Line count for "tabular": give how many lines in the data below contain it, with no other words.
* * * * *
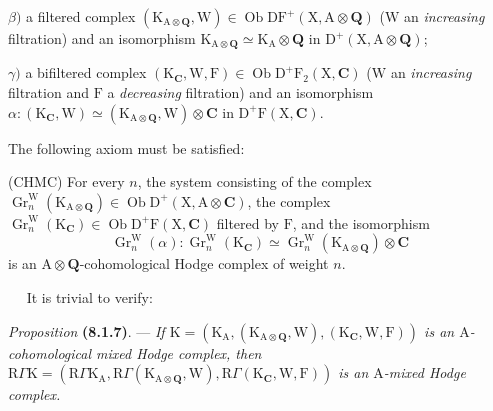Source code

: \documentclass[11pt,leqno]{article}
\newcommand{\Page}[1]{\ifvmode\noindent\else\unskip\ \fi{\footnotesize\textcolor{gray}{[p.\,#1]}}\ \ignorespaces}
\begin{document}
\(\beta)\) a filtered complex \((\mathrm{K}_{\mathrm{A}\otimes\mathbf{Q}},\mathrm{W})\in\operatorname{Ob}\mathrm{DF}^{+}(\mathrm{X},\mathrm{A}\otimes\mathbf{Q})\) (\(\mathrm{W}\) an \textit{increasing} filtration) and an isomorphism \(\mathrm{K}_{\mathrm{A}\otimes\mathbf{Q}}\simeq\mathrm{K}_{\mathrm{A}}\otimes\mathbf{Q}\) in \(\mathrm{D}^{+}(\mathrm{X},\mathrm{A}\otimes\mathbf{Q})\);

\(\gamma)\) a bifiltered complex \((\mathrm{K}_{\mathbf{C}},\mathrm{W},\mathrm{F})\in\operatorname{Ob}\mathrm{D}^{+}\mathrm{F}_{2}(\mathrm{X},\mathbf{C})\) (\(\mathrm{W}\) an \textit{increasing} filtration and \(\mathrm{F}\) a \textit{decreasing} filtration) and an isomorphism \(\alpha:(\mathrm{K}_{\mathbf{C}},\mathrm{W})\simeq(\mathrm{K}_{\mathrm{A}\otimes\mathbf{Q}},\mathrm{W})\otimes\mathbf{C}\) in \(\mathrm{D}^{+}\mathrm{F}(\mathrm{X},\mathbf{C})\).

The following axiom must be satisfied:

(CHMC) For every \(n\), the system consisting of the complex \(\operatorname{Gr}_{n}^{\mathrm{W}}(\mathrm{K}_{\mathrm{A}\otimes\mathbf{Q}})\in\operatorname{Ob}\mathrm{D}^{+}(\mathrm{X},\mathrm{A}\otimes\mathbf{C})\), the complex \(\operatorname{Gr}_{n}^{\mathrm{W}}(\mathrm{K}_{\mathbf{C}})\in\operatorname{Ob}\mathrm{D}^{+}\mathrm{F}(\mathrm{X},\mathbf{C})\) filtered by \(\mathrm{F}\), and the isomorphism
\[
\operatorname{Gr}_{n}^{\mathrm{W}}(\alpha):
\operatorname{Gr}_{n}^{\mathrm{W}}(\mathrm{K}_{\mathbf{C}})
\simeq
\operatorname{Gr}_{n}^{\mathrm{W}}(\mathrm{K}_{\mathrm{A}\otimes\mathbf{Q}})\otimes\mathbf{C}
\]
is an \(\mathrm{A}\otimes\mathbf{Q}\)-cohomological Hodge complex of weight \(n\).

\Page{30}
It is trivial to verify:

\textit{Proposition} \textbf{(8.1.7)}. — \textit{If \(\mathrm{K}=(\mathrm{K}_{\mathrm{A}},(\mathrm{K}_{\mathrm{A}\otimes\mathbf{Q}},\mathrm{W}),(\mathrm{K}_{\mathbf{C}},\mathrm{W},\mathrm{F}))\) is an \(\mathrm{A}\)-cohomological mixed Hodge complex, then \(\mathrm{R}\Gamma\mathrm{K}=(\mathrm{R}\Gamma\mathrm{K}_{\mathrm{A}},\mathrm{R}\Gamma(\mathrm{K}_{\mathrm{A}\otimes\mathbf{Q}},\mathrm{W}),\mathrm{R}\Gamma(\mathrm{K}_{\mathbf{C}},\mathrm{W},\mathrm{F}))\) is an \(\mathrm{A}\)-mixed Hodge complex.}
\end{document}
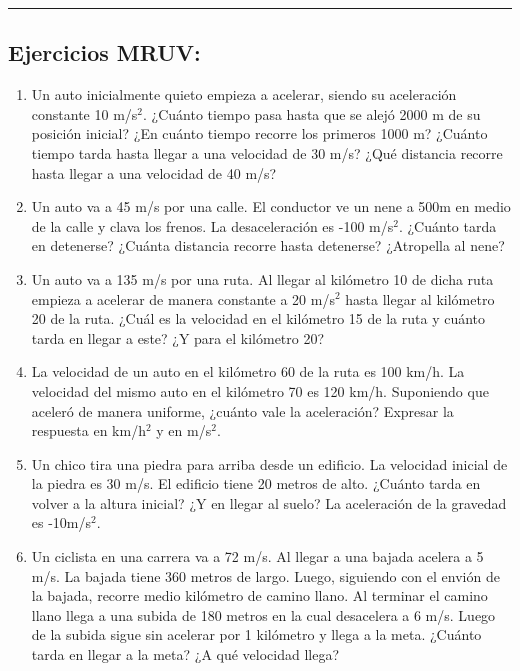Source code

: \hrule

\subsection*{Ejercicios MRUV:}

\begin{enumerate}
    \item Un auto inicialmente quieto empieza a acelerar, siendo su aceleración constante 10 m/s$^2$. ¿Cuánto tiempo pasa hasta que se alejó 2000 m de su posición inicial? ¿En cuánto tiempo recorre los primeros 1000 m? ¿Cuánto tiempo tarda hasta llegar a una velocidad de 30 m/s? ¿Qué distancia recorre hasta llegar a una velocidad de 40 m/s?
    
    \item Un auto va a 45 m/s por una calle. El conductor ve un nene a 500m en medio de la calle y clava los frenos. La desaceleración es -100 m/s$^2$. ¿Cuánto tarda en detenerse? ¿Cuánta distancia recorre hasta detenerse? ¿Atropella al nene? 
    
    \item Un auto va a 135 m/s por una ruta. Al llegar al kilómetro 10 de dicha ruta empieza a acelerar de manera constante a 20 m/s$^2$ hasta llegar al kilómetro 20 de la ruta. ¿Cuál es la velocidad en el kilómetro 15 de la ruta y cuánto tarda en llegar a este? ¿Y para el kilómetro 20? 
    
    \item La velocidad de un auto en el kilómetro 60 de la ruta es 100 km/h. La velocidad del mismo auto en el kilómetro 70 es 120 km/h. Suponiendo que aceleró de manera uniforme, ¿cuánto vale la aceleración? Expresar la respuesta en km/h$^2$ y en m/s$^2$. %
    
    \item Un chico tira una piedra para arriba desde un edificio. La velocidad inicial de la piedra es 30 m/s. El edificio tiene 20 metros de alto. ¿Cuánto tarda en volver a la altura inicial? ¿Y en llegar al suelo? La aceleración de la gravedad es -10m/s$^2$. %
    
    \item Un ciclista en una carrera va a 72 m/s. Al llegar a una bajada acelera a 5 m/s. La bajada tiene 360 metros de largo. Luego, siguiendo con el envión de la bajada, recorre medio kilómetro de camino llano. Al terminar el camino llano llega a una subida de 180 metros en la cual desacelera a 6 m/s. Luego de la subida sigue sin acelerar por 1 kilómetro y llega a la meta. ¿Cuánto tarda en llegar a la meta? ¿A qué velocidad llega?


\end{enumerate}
* * * * *
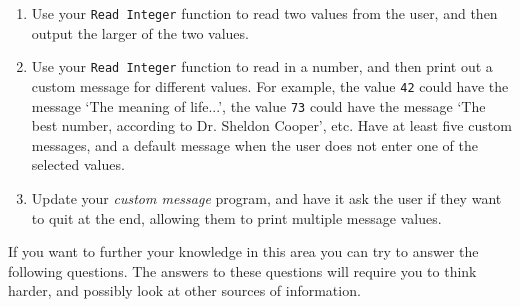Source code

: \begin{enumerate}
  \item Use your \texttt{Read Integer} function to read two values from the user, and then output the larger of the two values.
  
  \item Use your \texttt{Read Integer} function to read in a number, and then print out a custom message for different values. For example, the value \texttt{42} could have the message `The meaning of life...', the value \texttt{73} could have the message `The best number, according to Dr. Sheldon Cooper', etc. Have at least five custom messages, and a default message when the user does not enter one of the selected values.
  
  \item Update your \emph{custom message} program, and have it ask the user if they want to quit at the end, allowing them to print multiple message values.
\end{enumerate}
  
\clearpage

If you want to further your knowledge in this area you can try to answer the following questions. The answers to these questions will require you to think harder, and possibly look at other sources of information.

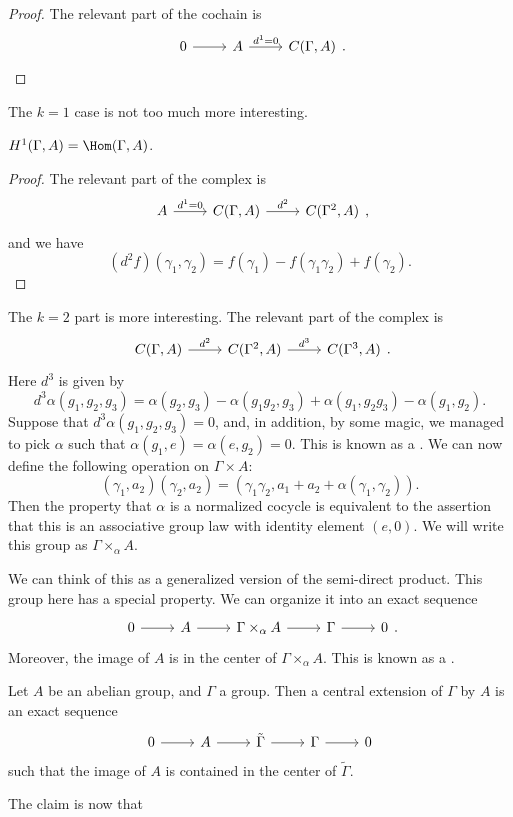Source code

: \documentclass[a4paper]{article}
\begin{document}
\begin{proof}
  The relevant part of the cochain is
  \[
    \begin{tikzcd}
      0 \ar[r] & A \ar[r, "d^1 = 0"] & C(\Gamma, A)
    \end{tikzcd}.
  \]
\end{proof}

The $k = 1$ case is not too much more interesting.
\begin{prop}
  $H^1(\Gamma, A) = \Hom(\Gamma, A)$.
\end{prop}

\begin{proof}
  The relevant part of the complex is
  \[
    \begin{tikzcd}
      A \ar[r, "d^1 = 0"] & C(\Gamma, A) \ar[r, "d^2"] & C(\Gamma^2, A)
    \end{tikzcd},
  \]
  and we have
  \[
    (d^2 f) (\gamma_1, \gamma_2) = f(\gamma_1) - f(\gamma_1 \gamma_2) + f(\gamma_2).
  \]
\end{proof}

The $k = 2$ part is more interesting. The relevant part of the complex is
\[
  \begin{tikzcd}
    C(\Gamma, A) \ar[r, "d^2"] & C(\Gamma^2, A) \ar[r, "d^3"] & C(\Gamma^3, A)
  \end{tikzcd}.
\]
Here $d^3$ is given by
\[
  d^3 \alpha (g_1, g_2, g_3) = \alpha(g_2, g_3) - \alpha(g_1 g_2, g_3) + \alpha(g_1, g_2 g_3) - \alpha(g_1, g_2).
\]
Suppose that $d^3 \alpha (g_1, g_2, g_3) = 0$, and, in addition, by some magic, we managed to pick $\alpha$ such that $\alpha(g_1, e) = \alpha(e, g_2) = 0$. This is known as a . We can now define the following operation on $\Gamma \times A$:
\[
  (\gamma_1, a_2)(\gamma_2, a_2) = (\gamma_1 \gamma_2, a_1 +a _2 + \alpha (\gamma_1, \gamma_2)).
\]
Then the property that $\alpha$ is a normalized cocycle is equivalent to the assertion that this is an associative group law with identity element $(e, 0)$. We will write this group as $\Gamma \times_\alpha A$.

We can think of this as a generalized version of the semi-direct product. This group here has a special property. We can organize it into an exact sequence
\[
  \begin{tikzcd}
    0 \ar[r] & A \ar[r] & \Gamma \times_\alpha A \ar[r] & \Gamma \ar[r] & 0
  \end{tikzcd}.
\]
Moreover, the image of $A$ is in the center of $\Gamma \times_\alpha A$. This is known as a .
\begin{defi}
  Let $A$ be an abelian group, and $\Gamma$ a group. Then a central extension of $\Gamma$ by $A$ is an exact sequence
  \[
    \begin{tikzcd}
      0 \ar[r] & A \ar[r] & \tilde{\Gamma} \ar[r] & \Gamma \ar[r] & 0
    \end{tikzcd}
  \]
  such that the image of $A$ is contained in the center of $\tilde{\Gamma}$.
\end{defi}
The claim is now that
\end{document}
* * * * *
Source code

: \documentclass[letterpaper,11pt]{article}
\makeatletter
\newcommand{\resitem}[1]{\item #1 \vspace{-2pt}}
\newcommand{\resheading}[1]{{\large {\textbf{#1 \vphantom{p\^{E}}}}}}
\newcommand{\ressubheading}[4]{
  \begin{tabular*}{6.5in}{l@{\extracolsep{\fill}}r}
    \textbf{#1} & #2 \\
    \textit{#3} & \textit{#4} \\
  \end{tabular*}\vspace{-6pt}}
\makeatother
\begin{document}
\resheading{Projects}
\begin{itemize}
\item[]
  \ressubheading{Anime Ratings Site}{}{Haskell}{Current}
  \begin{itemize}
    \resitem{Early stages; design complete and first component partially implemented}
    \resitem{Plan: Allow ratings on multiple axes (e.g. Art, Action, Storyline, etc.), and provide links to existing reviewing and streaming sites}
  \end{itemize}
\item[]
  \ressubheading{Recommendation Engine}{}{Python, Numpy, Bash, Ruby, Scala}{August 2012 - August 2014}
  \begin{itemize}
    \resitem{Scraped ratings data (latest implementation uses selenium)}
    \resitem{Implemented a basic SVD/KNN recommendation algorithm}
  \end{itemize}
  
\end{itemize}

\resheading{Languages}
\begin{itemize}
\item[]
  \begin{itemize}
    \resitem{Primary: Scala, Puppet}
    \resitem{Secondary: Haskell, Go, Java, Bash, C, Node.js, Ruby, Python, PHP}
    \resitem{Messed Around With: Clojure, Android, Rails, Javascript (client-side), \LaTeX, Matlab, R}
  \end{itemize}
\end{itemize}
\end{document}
* * * * *
Your solution —
2